- Work task -
Nothing in the entries should change; repeat them exactly.

BEGIN Records provided

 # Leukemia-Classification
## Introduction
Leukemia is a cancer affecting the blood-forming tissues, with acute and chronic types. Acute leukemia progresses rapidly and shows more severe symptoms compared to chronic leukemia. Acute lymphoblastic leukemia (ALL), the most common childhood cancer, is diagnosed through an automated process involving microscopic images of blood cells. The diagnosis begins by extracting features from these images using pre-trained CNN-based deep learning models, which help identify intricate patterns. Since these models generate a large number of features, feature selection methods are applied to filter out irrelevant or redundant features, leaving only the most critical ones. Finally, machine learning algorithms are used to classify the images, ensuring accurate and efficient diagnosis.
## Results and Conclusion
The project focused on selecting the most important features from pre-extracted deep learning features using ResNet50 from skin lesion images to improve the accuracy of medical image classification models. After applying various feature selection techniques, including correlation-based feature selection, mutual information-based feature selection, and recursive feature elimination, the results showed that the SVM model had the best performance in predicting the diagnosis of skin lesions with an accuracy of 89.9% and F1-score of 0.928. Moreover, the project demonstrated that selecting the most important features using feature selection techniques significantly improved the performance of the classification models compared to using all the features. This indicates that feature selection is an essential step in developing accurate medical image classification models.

END Records provided

- Solution to this task -
 # Leukemia-Classification
## Introduction
Leukemia is a cancer affecting the blood-forming tissues, with acute and chronic types. Acute leukemia progresses rapidly and shows more severe symptoms compared to chronic leukemia. Acute lymphoblastic leukemia (ALL), the most common childhood cancer, is diagnosed through an automated process involving microscopic images of blood cells. The diagnosis begins by extracting features from these images using pre-trained CNN-based deep learning models, which help identify intricate patterns. Since these models generate a large number of features, feature selection methods are applied to filter out irrelevant or redundant features, leaving only the most critical ones. Finally, machine learning algorithms are used to classify the images, ensuring accurate and efficient diagnosis.
## Results and Conclusion
The project focused on selecting the most important features from pre-extracted deep learning features using ResNet50 from skin lesion images to improve the accuracy of medical image classification models. After applying various feature selection techniques, including correlation-based feature selection, mutual information-based feature selection, and recursive feature elimination, the results showed that the SVM model had the best performance in predicting the diagnosis of skin lesions with an accuracy of 89.9% and F1-score of 0.928. Moreover, the project demonstrated that selecting the most important features using feature selection techniques significantly improved the performance of the classification models compared to using all the features. This indicates that feature selection is an essential step in developing accurate medical image classification models.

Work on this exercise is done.